At completion of this study, an amendment was introduced to add epacadostat 10 mg BID to pembrolizumab in the same patient population. Four patients were treated before the study was closed after the results of a randomized trial of the combination in melanoma failed to meet its primary endpoint. No patient responded (2 stable and 2 progressions). One patient developed grade 2 myocarditis.

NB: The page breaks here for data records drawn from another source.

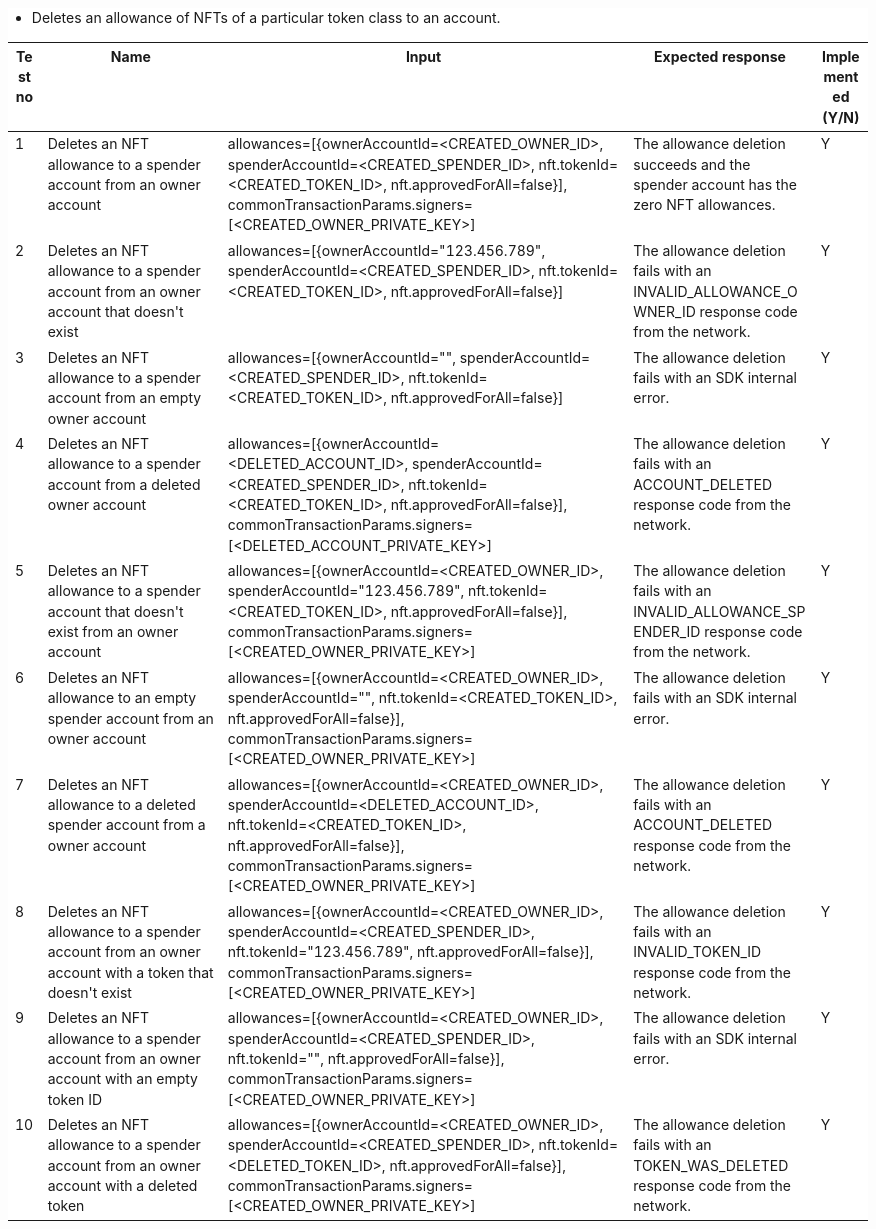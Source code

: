 - Deletes an allowance of NFTs of a particular token class to an account.

| Test no | Name                                                                                                           | Input                                                                                                                                                                                                                | Expected response                                                                                     | Implemented (Y/N) |
|---------|----------------------------------------------------------------------------------------------------------------|----------------------------------------------------------------------------------------------------------------------------------------------------------------------------------------------------------------------|-------------------------------------------------------------------------------------------------------|-------------------|
| 1       | Deletes an NFT allowance to a spender account from an owner account                                            | allowances=[{ownerAccountId=<CREATED_OWNER_ID>, spenderAccountId=<CREATED_SPENDER_ID>, nft.tokenId=<CREATED_TOKEN_ID>, nft.approvedForAll=false}], commonTransactionParams.signers=[<CREATED_OWNER_PRIVATE_KEY>]     | The allowance deletion succeeds and the spender account has the zero NFT allowances.                  | Y                 |
| 2       | Deletes an NFT allowance to a spender account from an owner account that doesn't exist                         | allowances=[{ownerAccountId="123.456.789", spenderAccountId=<CREATED_SPENDER_ID>, nft.tokenId=<CREATED_TOKEN_ID>, nft.approvedForAll=false}]                                                                         | The allowance deletion fails with an INVALID_ALLOWANCE_OWNER_ID response code from the network.       | Y                 |
| 3       | Deletes an NFT allowance to a spender account from an empty owner account                                      | allowances=[{ownerAccountId="", spenderAccountId=<CREATED_SPENDER_ID>, nft.tokenId=<CREATED_TOKEN_ID>, nft.approvedForAll=false}]                                                                                    | The allowance deletion fails with an SDK internal error.                                              | Y                 |
| 4       | Deletes an NFT allowance to a spender account from a deleted owner account                                     | allowances=[{ownerAccountId=<DELETED_ACCOUNT_ID>, spenderAccountId=<CREATED_SPENDER_ID>, nft.tokenId=<CREATED_TOKEN_ID>, nft.approvedForAll=false}], commonTransactionParams.signers=[<DELETED_ACCOUNT_PRIVATE_KEY>] | The allowance deletion fails with an ACCOUNT_DELETED response code from the network.                  | Y                 |
| 5       | Deletes an NFT allowance to a spender account that doesn't exist from an owner account                         | allowances=[{ownerAccountId=<CREATED_OWNER_ID>, spenderAccountId="123.456.789", nft.tokenId=<CREATED_TOKEN_ID>, nft.approvedForAll=false}], commonTransactionParams.signers=[<CREATED_OWNER_PRIVATE_KEY>]            | The allowance deletion fails with an INVALID_ALLOWANCE_SPENDER_ID response code from the network.     | Y                 |
| 6       | Deletes an NFT allowance to an empty spender account from an owner account                                     | allowances=[{ownerAccountId=<CREATED_OWNER_ID>, spenderAccountId="", nft.tokenId=<CREATED_TOKEN_ID>, nft.approvedForAll=false}], commonTransactionParams.signers=[<CREATED_OWNER_PRIVATE_KEY>]                       | The allowance deletion fails with an SDK internal error.                                              | Y                 |
| 7       | Deletes an NFT allowance to a deleted spender account from a owner account                                     | allowances=[{ownerAccountId=<CREATED_OWNER_ID>, spenderAccountId=<DELETED_ACCOUNT_ID>, nft.tokenId=<CREATED_TOKEN_ID>, nft.approvedForAll=false}], commonTransactionParams.signers=[<CREATED_OWNER_PRIVATE_KEY>]     | The allowance deletion fails with an ACCOUNT_DELETED response code from the network.                  | Y                 |
| 8       | Deletes an NFT allowance to a spender account from an owner account with a token that doesn't exist            | allowances=[{ownerAccountId=<CREATED_OWNER_ID>, spenderAccountId=<CREATED_SPENDER_ID>, nft.tokenId="123.456.789", nft.approvedForAll=false}], commonTransactionParams.signers=[<CREATED_OWNER_PRIVATE_KEY>]          | The allowance deletion fails with an INVALID_TOKEN_ID response code from the network.                 | Y                 |
| 9       | Deletes an NFT allowance to a spender account from an owner account with an empty token ID                     | allowances=[{ownerAccountId=<CREATED_OWNER_ID>, spenderAccountId=<CREATED_SPENDER_ID>, nft.tokenId="", nft.approvedForAll=false}], commonTransactionParams.signers=[<CREATED_OWNER_PRIVATE_KEY>]                     | The allowance deletion fails with an SDK internal error.                                              | Y                 |
| 10      | Deletes an NFT allowance to a spender account from an owner account with a deleted token                       | allowances=[{ownerAccountId=<CREATED_OWNER_ID>, spenderAccountId=<CREATED_SPENDER_ID>, nft.tokenId=<DELETED_TOKEN_ID>, nft.approvedForAll=false}], commonTransactionParams.signers=[<CREATED_OWNER_PRIVATE_KEY>]     | The allowance deletion fails with an TOKEN_WAS_DELETED response code from the network.                | Y                 |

In study #2 a total of 26 patients with advanced thymic carcinoma were included, with a median follow up of 33.4 months. The response rate (19.2%) did not change, and no other autoimmune disorder appeared since the initial publication (5/26 = 19%). Median duration of response (9.7 months), median PFS (6.1 months) and median survival (14.5 months) did not change compared to the initial publication. No additional autoimmune disorders were documented compared to the original publication. A total of 5 patients received 2 years of pembrolizumab according to protocol; no patient continued beyond 2 years or was retreated upon progression with pembrolizumab.Conclusion
These two studies confirm definite activity of pembrolizumab in advanced thymic carcinoma. Recently pembrolizumab was included in the NCCN guidelines for thymic carcinoma. No additional autoimmune disorders were noted after discontinuation of pembrolizumab. There are significant differences in duration of response and overall survival in the 2 studies and potential factors are being investigated. In study #1 pembrolizumab was continued beyond 2 years in several patients and rechallenge was an available option.